At first, McManus and a small group shared stories and hugs over drinks. They kept in touch via text messages and private Facebook groups, including one called "The Silver Lining".
Now they have reached out to other women with shared experiences to build a growing coalition.
"Nobody here is wallowing in their pain and anger," said Dianna Goldberg May, a former ABC News researcher who said Halperin demanded she close the door and sit on his lap in his office in the mid-1990s when she was 23.
"We are doing something to effect positive change in the workplace."
The group's first mission: figuring out what's needed to make the television news business more equitable and effective. The women say they'll spend the next six months talking with everyone from interns to executives and designing best practices that tear down the status quo.
After Lauer's firing, NBC initiated a review of its handling of the matter and implemented training on sexual harassment awareness and appropriate behaviour in the workplace.
McManus said some of the networks had already expressed an interest in working with Press Forward.
"There are many reasons to have an industry-wide conversation about how we're doing and how we're living up to our norms," said McManus, a co-founder of the Washington public relations firm Trident DMG .
"This is, perhaps, the most pressing because this is about the shameful power imbalance that has been in place too long."
They already have plenty of ideas.
May, now a lawyer, wants Congress to consider changing federal law so sexual harassment victims have more time to file a complaint.

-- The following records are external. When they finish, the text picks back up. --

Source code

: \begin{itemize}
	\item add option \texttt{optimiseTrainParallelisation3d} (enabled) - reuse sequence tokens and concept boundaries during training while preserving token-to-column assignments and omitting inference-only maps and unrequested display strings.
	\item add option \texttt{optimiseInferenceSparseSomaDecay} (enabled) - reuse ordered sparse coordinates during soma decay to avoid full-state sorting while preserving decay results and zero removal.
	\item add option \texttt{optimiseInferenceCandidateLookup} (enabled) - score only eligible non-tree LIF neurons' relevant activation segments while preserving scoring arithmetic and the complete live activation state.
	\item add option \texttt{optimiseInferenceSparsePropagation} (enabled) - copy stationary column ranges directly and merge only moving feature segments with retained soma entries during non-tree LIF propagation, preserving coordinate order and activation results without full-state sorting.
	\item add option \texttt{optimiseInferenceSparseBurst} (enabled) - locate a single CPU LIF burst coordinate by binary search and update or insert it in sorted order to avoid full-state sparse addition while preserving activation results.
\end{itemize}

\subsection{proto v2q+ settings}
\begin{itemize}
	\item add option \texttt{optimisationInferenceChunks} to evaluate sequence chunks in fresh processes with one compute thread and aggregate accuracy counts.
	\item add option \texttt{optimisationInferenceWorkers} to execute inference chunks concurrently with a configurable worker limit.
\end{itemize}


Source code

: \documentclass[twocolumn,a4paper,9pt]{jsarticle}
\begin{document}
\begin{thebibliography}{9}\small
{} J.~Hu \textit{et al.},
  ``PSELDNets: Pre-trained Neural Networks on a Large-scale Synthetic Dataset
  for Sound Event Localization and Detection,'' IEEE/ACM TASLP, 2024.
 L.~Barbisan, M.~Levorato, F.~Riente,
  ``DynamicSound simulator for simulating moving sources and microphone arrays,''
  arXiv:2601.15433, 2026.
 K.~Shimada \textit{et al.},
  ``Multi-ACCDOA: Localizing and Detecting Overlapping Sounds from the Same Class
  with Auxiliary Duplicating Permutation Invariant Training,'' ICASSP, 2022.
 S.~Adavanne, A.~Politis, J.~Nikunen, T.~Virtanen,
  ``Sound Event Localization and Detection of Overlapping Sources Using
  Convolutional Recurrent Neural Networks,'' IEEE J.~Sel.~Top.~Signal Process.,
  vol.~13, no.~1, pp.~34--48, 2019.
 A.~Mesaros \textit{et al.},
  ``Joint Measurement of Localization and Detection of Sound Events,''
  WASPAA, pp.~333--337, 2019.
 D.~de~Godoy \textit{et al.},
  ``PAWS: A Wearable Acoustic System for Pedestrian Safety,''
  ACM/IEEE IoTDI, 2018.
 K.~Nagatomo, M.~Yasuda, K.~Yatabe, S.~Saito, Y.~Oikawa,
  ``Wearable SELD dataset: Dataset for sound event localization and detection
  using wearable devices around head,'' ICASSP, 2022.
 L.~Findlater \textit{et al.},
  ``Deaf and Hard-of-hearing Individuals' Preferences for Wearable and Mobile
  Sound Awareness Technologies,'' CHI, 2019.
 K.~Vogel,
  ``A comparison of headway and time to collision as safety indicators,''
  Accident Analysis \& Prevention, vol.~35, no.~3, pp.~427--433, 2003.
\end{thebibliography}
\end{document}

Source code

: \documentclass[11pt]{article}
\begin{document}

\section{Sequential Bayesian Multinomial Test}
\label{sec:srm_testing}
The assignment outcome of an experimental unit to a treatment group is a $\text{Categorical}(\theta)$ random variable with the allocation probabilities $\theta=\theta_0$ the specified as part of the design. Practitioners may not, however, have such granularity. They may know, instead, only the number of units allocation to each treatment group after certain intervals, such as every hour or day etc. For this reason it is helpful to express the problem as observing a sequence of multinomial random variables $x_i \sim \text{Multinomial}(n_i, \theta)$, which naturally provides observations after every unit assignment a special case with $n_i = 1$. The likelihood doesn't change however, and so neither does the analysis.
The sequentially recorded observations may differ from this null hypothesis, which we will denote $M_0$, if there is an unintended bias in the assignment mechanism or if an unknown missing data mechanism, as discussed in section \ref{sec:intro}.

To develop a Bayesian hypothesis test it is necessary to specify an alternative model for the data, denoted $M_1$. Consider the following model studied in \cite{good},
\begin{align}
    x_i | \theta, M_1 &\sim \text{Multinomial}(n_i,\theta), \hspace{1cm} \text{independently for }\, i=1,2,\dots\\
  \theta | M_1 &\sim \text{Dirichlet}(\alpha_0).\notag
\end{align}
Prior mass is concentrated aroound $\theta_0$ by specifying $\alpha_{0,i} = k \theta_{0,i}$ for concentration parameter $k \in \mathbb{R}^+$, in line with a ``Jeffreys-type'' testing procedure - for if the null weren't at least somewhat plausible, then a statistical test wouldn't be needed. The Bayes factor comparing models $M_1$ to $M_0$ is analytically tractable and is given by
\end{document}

Currently, they have up to 300 days.
McManus wants newsrooms to evolve so women at all levels are not afraid to report wrongdoing by a top anchor or producer.
"We stayed silent because we thought we were the only ones," said McManus. "We didn't think that this happened to others, and that's why we stayed silent so long. The cult of silence is finally broken."
Emily Miller tweeted that Halperin sexually assaulted her while she was a researcher at ABC News. Halperin has denied assaulting Miller.
Lara Setrakian was 24 when she says Halperin kissed and touched her while they talked politics in his office.
Both women said they learned later that some people at the network had been aware of Halperin's behaviour, but that it didn't stop. Setrakian said Halperin's treatment of young women was an "open secret" in some circles.
"There's clearly a problem here," said Setrakian, now the chief executive of the digital media outlet News Deeply. "They should be launching rigorous investigations on how to fix the problem."
Changing the culture of television news so men and women are on equal footing — with the same opportunities for advancement — is vital to ensuring its future, according to Setrakian. She said that meant not only eliminating the sexual misconduct that had caused scores of women to leave the industry but getting rid of double standards that judge women on their appearance.